Configure lifecycle hooks¶

Lifecycle hooks in BentoML offers a mechanism to run custom logic at various stages of a Service’s lifecycle. By leveraging these hooks, you can perform setup actions at startup, clean up resources before shutdown, and more.

This document provides an overview of lifecycle hooks and how to use them in BentoML Services.

Understand server lifecycle¶

BentoML’s server lifecycle consists of several stages, each providing a unique opportunity to perform specific tasks:

Deployment hooks. These hooks run before any workers are spawned, making them suitable for one-time global setup tasks. They’re crucial for operations that should occur once, regardless of the number of workers.
Spawn workers. BentoML then spawns worker processes according to the workers configuration specified in the @bentoml.service decorator.
Service initialization and ASGI application startup. During the startup of each worker, any integrated ASGI application begins its lifecycle. This is when the __init__ method of your Service class is executed, allowing for instance-specific initialization.
ASGI application teardown. Finally, as the server shuts down, including the ASGI application, shutdown hooks are executed. This stage is ideal for performing cleanup tasks, ensuring a graceful shutdown.

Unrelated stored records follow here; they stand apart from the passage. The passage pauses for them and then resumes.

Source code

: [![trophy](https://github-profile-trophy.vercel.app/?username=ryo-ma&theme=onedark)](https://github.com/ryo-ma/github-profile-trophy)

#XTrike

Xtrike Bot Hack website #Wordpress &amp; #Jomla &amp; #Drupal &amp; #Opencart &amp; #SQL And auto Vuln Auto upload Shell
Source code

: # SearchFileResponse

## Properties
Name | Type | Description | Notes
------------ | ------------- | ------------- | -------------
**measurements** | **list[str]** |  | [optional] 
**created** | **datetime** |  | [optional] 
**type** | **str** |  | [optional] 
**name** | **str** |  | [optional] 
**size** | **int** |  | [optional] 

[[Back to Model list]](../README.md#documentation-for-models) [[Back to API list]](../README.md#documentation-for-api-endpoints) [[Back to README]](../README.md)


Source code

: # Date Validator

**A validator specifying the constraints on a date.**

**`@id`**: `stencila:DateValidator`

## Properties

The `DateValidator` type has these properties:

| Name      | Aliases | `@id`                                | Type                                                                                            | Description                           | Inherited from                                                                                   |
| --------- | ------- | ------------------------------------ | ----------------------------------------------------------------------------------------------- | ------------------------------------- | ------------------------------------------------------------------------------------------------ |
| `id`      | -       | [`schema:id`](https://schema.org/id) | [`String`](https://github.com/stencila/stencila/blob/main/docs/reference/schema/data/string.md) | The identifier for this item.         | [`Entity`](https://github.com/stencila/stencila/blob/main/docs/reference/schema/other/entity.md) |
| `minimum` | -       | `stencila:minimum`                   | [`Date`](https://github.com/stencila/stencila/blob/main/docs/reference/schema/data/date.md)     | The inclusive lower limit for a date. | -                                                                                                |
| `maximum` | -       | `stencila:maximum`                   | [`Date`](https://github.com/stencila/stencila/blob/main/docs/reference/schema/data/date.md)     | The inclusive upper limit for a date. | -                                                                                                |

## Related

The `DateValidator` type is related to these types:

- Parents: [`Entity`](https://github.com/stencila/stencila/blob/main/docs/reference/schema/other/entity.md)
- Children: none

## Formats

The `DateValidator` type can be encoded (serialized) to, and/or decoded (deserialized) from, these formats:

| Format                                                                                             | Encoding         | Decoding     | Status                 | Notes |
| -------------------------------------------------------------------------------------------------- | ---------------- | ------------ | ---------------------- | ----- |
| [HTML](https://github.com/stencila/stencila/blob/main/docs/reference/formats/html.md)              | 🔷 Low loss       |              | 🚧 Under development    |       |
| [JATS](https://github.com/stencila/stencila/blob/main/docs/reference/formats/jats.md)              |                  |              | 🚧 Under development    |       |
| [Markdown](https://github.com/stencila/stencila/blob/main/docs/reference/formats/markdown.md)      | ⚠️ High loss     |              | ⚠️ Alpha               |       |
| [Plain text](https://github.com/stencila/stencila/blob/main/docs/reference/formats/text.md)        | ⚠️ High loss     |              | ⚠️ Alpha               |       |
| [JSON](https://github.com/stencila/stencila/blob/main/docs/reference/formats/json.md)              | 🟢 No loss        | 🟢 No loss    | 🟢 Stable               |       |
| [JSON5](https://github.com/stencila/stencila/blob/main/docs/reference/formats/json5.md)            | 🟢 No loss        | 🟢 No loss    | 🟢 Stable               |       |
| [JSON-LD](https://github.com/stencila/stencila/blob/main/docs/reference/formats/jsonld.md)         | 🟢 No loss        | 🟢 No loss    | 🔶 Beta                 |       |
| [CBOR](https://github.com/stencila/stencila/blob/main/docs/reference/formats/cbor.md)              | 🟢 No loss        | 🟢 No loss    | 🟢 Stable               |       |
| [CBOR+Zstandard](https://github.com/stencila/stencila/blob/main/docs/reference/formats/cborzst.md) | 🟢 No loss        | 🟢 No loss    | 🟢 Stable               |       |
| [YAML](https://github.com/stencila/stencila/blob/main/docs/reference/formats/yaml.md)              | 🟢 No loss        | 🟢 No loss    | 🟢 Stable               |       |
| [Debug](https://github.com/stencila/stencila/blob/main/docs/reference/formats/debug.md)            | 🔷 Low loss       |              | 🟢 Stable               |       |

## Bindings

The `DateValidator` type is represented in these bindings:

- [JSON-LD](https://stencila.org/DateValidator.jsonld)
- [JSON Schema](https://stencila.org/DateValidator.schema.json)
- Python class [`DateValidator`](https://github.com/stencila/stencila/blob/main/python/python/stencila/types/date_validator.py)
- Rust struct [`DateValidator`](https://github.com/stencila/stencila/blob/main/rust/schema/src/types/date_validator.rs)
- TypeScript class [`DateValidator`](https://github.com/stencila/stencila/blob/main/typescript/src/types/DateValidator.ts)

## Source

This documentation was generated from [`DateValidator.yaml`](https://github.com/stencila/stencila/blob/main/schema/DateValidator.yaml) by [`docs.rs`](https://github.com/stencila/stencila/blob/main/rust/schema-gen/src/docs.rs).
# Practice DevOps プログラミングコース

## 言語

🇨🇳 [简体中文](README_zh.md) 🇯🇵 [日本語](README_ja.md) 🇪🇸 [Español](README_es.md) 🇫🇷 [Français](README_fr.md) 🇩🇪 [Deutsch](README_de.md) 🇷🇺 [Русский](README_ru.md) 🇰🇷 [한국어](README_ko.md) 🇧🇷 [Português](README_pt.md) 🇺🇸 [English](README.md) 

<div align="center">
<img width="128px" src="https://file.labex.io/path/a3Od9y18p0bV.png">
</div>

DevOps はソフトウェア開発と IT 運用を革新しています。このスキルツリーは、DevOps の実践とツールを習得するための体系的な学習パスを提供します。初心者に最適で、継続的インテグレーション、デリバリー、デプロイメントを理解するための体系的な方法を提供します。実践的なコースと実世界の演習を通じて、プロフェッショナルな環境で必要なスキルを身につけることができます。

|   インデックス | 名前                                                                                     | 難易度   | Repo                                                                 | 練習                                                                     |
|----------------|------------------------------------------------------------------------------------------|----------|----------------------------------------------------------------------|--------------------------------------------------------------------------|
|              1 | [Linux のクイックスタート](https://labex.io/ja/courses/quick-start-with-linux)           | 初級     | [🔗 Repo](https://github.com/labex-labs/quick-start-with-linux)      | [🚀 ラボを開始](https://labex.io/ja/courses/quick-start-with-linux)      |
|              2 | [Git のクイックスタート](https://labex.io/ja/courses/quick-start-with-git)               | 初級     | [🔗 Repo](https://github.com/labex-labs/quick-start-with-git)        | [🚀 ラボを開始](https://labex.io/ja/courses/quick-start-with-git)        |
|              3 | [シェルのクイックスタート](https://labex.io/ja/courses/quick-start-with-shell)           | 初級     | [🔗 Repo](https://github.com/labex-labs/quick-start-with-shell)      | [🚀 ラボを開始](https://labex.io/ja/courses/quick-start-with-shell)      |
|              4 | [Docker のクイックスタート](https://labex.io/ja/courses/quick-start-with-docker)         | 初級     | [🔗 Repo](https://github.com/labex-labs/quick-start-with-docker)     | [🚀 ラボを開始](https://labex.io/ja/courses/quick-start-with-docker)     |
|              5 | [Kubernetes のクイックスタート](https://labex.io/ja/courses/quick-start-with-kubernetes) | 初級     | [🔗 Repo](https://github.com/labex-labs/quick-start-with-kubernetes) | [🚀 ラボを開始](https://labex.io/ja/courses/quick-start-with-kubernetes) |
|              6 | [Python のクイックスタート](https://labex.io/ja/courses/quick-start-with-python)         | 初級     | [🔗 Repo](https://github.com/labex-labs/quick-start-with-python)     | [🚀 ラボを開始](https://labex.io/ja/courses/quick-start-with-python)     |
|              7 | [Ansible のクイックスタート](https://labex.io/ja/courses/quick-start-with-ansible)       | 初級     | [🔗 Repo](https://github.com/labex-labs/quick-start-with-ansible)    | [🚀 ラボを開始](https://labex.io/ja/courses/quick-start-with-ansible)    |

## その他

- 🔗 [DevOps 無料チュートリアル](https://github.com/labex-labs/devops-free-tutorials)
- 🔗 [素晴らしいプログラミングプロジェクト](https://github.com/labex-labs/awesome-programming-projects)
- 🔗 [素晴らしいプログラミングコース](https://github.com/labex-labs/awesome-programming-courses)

Configure hooks in a BentoML Service¶

This section provides code examples for configuring different BentoML hooks.

Deployment hooks¶

Deployment hooks are similar to static methods as they do not receive the self argument. You can define multiple deployment hooks in a Service. Use the @bentoml.on_deployment decorator to specify a method as a deployment hook. For example:

import bentoml

@bentoml.service(workers=4)
class HookService:
    # Deployment hook does not receive `self` argument. It acts similarly to a static method.
    @bentoml.on_deployment
    def prepare():
        print("Do some preparation work, running only once.")

    # Multiple deployment hooks can be defined
    @bentoml.on_deployment
    def additional_setup():
        print("Do more preparation work if needed, also running only once.")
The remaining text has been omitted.